Les prix du pétrole a bondi le 22 juin en cours d'échanges européens, après la décision de l'Organisation des pays exportateurs de pétrole (OPEP) d'augmenter sa production de pétrole d'environ un million de barils par jour.

Publié le 22 juin 2018
AGENCE FRANCE-PRESSE

Vers 10 h 30, le baril de Brent de la mer du Nord pour livraison en août valait 74,17 dollars sur l'Intercontinental Exchange (ICE) de Londres, en hausse de 1,12 dollar par rapport à la clôture du 20 juin.

Sur le New York Mercantile Exchange, le baril de « light sweet crude » (WTI) pour la même échéance progressait de 1,93 dollar à 67,47 dollars un peu plus d'une heure et demie après son ouverture.

Le marché pétrolier s'est montré très indécis depuis le début de la semaine, face aux nombreuses spéculations quant à l'issue de la réunion de l'OPEP.

Le cartel s'est réuni le 22 juin et doit se retrouver le lendemain avec ses 10 partenaires, dont la Russie, pour examiner les suites à donner à leur accord de réduction de la production conclu en 2016 et prévu jusqu'à la fin de l'année.

L'OPEP a finalement décidé à l'unanimité d'augmenter sa production de pétrole d'environ un million de barils par jour, a indiqué l'Arabie Saoudite à l'issue de la réunion du cartel.

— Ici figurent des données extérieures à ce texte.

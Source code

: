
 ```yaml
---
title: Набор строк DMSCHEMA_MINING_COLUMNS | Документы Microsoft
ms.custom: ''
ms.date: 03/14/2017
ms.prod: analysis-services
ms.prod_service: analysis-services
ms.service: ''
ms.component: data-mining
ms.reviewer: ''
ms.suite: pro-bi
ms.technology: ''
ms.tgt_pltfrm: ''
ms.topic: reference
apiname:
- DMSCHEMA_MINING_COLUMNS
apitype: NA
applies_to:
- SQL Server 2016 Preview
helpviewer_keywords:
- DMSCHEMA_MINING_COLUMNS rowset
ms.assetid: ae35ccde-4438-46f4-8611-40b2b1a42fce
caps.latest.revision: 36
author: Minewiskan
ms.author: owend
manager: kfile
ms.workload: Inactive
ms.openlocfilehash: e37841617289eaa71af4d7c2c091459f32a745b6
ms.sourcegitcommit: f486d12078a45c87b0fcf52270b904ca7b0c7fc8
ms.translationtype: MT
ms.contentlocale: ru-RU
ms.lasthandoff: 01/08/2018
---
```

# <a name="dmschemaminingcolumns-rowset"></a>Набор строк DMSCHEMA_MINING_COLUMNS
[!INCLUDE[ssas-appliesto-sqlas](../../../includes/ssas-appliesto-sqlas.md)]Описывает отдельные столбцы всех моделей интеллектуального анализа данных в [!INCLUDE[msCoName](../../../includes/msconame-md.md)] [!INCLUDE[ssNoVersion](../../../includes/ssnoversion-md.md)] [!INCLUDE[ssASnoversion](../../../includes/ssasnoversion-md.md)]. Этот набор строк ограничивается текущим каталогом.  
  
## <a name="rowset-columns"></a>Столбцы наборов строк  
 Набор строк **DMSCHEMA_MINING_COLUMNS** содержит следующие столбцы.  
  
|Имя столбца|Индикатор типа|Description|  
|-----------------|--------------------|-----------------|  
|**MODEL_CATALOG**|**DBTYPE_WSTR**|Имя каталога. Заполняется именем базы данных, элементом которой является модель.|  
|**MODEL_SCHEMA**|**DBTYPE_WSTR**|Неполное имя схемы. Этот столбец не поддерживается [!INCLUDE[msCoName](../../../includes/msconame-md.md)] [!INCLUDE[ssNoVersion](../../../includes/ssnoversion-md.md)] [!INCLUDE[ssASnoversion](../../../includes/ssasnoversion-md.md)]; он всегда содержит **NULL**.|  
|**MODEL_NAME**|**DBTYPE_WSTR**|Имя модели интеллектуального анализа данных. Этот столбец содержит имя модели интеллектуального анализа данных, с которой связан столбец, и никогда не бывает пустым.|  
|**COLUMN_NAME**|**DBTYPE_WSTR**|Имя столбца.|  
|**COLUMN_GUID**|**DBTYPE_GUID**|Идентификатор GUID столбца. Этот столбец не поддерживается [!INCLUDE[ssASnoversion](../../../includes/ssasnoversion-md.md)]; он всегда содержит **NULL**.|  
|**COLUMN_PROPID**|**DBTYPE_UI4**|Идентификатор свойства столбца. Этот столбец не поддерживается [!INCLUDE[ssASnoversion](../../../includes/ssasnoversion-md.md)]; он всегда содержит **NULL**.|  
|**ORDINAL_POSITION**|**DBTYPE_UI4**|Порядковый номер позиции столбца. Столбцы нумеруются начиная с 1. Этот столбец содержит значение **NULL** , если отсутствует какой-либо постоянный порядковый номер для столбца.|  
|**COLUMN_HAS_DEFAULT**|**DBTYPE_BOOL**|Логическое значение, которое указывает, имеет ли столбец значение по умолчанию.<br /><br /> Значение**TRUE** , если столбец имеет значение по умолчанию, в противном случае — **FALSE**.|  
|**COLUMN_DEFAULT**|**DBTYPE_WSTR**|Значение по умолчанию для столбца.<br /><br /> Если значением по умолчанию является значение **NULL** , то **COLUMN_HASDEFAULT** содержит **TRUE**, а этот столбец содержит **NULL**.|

L'objectif n'est toutefois pas mentionné dans le texte signé par l'Organisation.

L'Arabie saoudite, soutenue par la Russie et les États-Unis, plaidait pour une telle augmentation dans un contexte de hausse des prix et de tensions potentielles sur le marché pétrolier, malgré les réticences de l'Iran.

« L'accord est conforme aux prévisions hautes des marchés, mais ne précise pas explicitement quel sera le chiffre exact, certains suggérant qu'il pourrait n'être que de 600 000 barils par jour », ce qui plairait encore davantage au marché, explique à l'AFP Craig Erlam, analyste chez Oanda.

Plus généralement, les investisseurs avaient déjà intégré un tel accord, « ce qui peut expliquer pourquoi nous voyons le marché progresser », selon lui.

De son côté, David Madden, analyste chez CMC Markets, estime que l'augmentation en termes réels pourrait être inférieure à un million de barils puisque la baisse de la production était jusqu'à présent peut-être plus forte que prévu compte tenu des perturbations dans certains pays, tels que le Vénézuéla.

Il prévient toutefois que malgré la hausse du jour « les prix sont encore loin de leurs récents sommets, autour de 80 dollars atteints en mai ».